**EXERCISE GOAL**
Your answer should be one number: the count of lines in the records that include the word "only".

**DATA LISTING**
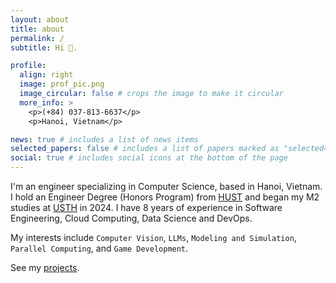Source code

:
 ```yaml
---
layout: about
title: about
permalink: /
subtitle: Hi 👋.

profile:
  align: right
  image: prof_pic.png
  image_circular: false # crops the image to make it circular
  more_info: >
    <p>(+84) 037-813-6637</p>
    <p>Hanoi, Vietnam</p>

news: true # includes a list of news items
selected_papers: false # includes a list of papers marked as "selected={true}"
social: true # includes social icons at the bottom of the page
---
```


I'm an engineer specializing in Computer Science, based in Hanoi, Vietnam. I hold an Engineer Degree (Honors Program) from [HUST](https://hust.edu.vn/en/) and began my M2 studies at [USTH](https://usth.edu.vn/en) in 2024. I have 8 years of experience in Software Engineering, Cloud Computing, Data Science and DevOps.

My interests include `Computer Vision`, `LLMs`, `Modeling and Simulation`, `Parallel Computing`, and `Game Development`.

See my [projects](/projects/).
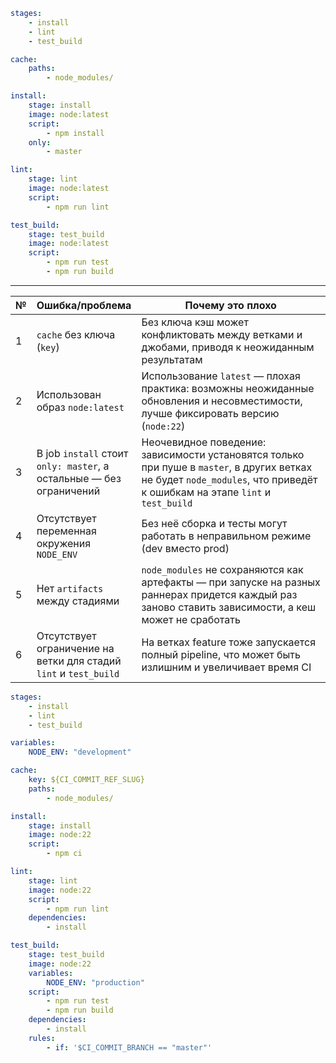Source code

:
 ```yaml
stages:
    - install
    - lint
    - test_build

cache:
    paths:
        - node_modules/

install:
    stage: install
    image: node:latest
    script:
        - npm install
    only:
        - master

lint:
    stage: lint
    image: node:latest
    script:
        - npm run lint

test_build:
    stage: test_build
    image: node:latest
    script:
        - npm run test
        - npm run build
```

---

| №   | Ошибка/проблема                                                     | Почему это плохо                                                                                                                                                          |
| --- | ------------------------------------------------------------------- | ------------------------------------------------------------------------------------------------------------------------------------------------------------------------- |
| 1   | `cache` без ключа (`key`)                                           | Без ключа кэш может конфликтовать между ветками и джобами, приводя к неожиданным результатам                                                                              |
| 2   | Использован образ `node:latest`                                     | Использование `latest` — плохая практика: возможны неожиданные обновления и несовместимости, лучше фиксировать версию (`node:22`)                                         |
| 3   | В job `install` стоит `only: master`, а остальные — без ограничений | Неочевидное поведение: зависимости установятся только при пуше в `master`, в других ветках не будет `node_modules`, что приведёт к ошибкам на этапе `lint` и `test_build` |
| 4   | Отсутствует переменная окружения `NODE_ENV`                         | Без неё сборка и тесты могут работать в неправильном режиме (dev вместо prod)                                                                                             |
| 5   | Нет `artifacts` между стадиями                                      | `node_modules` не сохраняются как артефакты — при запуске на разных раннерах придется каждый раз заново ставить зависимости, а кеш может не сработать                     |
| 6   | Отсутствует ограничение на ветки для стадий `lint` и `test_build`   | На ветках feature тоже запускается полный pipeline, что может быть излишним и увеличивает время CI                                                                        |

```yaml
stages:
    - install
    - lint
    - test_build

variables:
    NODE_ENV: "development"

cache:
    key: ${CI_COMMIT_REF_SLUG}
    paths:
        - node_modules/

install:
    stage: install
    image: node:22
    script:
        - npm ci

lint:
    stage: lint
    image: node:22
    script:
        - npm run lint
    dependencies:
        - install

test_build:
    stage: test_build
    image: node:22
    variables:
        NODE_ENV: "production"
    script:
        - npm run test
        - npm run build
    dependencies:
        - install
    rules:
        - if: '$CI_COMMIT_BRANCH == "master"'
```
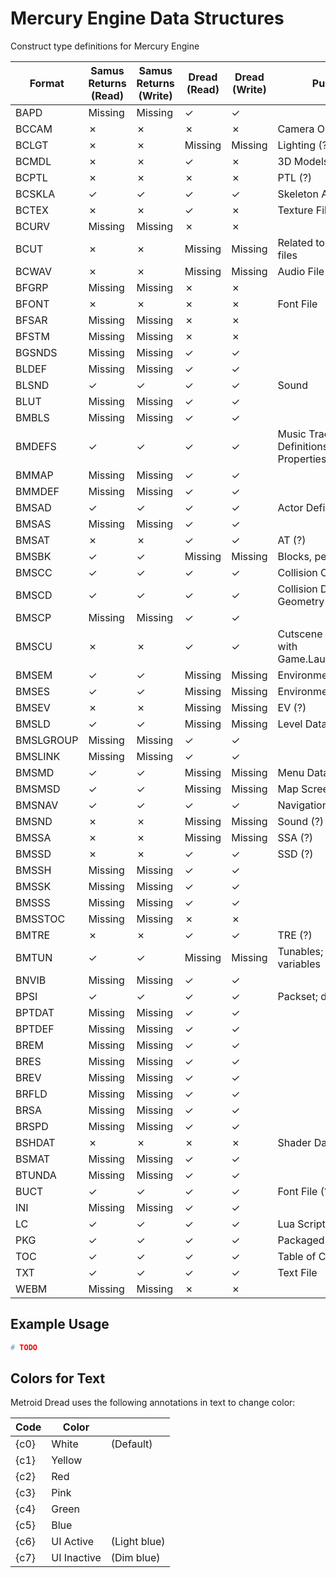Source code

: # Mercury Engine Data Structures
Construct type definitions for Mercury Engine

| Format    | Samus Returns (Read) | Samus Returns (Write) | Dread (Read) | Dread (Write) | Purpose     |
|-----------|----------------------|-----------------------|--------------|---------------|-------------|
| BAPD      | Missing              | Missing               | &check;      | &check;       |                         |
| BCCAM     | &cross;              | &cross;               | &cross;      | &cross;       | Camera Objects |
| BCLGT     | &cross;              | &cross;               | Missing      | Missing       | Lighting (?) |
| BCMDL     | &cross;              | &cross;               | &check;      | &cross;       | 3D Models	  |
| BCPTL     | &cross;              | &cross;               | &cross;      | &cross;       | PTL (?)     |
| BCSKLA    | &check;              | &check;               | &check;      | &check;       | Skeleton Animation |
| BCTEX     | &cross;              | &cross;               | &check;      | &cross;       | Texture File |
| BCURV     | Missing              | Missing               | &cross;      | &cross;       |             |
| BCUT      | &cross;              | &cross;               | Missing      | Missing       |	Related to cutscene files |
| BCWAV     | &cross;              | &cross;               | Missing      | Missing       | Audio File	|
| BFGRP     | Missing              | Missing               | &cross;      | &cross;       |							|
| BFONT     | &cross;              | &cross;               | &cross;      | &cross;       | Font File		|
| BFSAR     | Missing              | Missing               | &cross;      | &cross;       |							|
| BFSTM     | Missing              | Missing               | &cross;      | &cross;       |							|
| BGSNDS    | Missing              | Missing               | &check;      | &check;       |							|
| BLDEF     | Missing              | Missing               | &check;      | &check;       |							|
| BLSND     | &check;              | &check;               | &check;      | &check;       | Sound				|	
| BLUT      | Missing              | Missing               | &check;      | &check;       |							|
| BMBLS     | Missing              | Missing               | &check;      | &check;       |							|
| BMDEFS    | &check;              | &check;               | &check;      | &check;       | Music Track Definitions & Properties	|
| BMMAP     | Missing              | Missing               | &check;      | &check;       |							|
| BMMDEF    | Missing              | Missing               | &check;      | &check;       |							|
| BMSAD     | &check;              | &check;               | &check;      | &check;       | Actor Definitions	| 
| BMSAS     | Missing              | Missing               | &check;      | &check;       | 						|
| BMSAT     | &cross;              | &cross;               | &check;      | &check;       | AT (?)			|
| BMSBK     | &check;              | &check;               | Missing      | Missing       | Blocks, per Scenario |
| BMSCC     | &check;              | &check;               | &check;      | &check;       | Collision Cameras	|
| BMSCD     | &check;              | &check;               | &check;      | &check;       | Collision Data / Geometry |
| BMSCP     | Missing              | Missing               | &check;      | &check;       |							|
| BMSCU     | &cross;              | &cross;               | &check;      | &check;       | Cutscene Files, called with Game.LaunchCutscene |
| BMSEM     | &check;              | &check;               | Missing      | Missing       | Environment Data |
| BMSES     | &check;              | &check;               | Missing      | Missing       | Environment Data |
| BMSEV     | &cross;              | &cross;               | Missing      | Missing       | EV (?)			|
| BMSLD     | &check;              | &check;               | Missing      | Missing       | Level Data	|
| BMSLGROUP | Missing              | Missing               | &check;      | &check;       |							|
| BMSLINK   | Missing              | Missing               | &check;      | &check;       |							|
| BMSMD     | &check;              | &check;               | Missing      | Missing       | Menu Data (?)	|
| BMSMSD    | &check;              | &check;               | Missing      | Missing       | Map Screen Data (?)	|
| BMSNAV    | &check;              | &check;               | &check;      | &check;       | Navigation Meshes	|
| BMSND     | &cross;              | &cross;               | Missing      | Missing       | Sound (?)   |
| BMSSA     | &cross;              | &cross;               | Missing      | Missing       | SSA (?)			|
| BMSSD     | &cross;              | &cross;               | &check;      | &check;       | SSD (?)			|	
| BMSSH     | Missing              | Missing               | &check;      | &check;       |							|
| BMSSK     | Missing              | Missing               | &check;      | &check;       |							|
| BMSSS     | Missing              | Missing               | &check;      | &check;       |							|
| BMSSTOC   | Missing              | Missing               | &cross;      | &cross;       |							|
| BMTRE     | &cross;              | &cross;               | &check;      | &check;       | TRE (?)			|
| BMTUN     | &check;              | &check;               | Missing      | Missing       | Tunables; exposed variables	|
| BNVIB     | Missing              | Missing               | &check;      | &check;       |							|
| BPSI      | &check;              | &check;               | &check;      | &check;       | Packset; dev leftovers |
| BPTDAT    | Missing              | Missing               | &check;      | &check;       |							|
| BPTDEF    | Missing              | Missing               | &check;      | &check;       |							|
| BREM      | Missing              | Missing               | &check;      | &check;       |							|
| BRES      | Missing              | Missing               | &check;      | &check;       |							|
| BREV      | Missing              | Missing               | &check;      | &check;       |							|
| BRFLD     | Missing              | Missing               | &check;      | &check;       |							|
| BRSA      | Missing              | Missing               | &check;      | &check;       |							|
| BRSPD     | Missing              | Missing               | &check;      | &check;       |							|
| BSHDAT    | &cross;              | &cross;               | &cross;      | &cross;       | Shader Data	|
| BSMAT     | Missing              | Missing               | &check;      | &check;       |							|	
| BTUNDA    | Missing              | Missing               | &check;      | &check;       |							|
| BUCT      | &check;              | &check;               | &check;      | &check;       | Font File (?) |
| INI       | Missing              | Missing               | &check;      | &check;       |							|
| LC        | &check;              | &check;               | &check;      | &check;       | Lua Script	|
| PKG       | &check;              | &check;               | &check;      | &check;       | Packaged Files |
| TOC       | &check;              | &check;               | &check;      | &check;       | Table of Contents |
| TXT       | &check;              | &check;               | &check;      | &check;       | Text File	  |
| WEBM      | Missing              | Missing               | &cross;      | &cross;       |							|


## Example Usage

```python
# TODO
```

## Colors for Text

Metroid Dread uses the following annotations in text to change color:

| Code | Color       |              |
|------|-------------|--------------|
| {c0} | White       | (Default)    |
| {c1} | Yellow      |              |
| {c2} | Red         |              |
| {c3} | Pink        |              |
| {c4} | Green       |              |
| {c5} | Blue        |              |
| {c6} | UI Active   | (Light blue) |
| {c7} | UI Inactive | (Dim blue)   |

**SOLVED PROBLEM**
2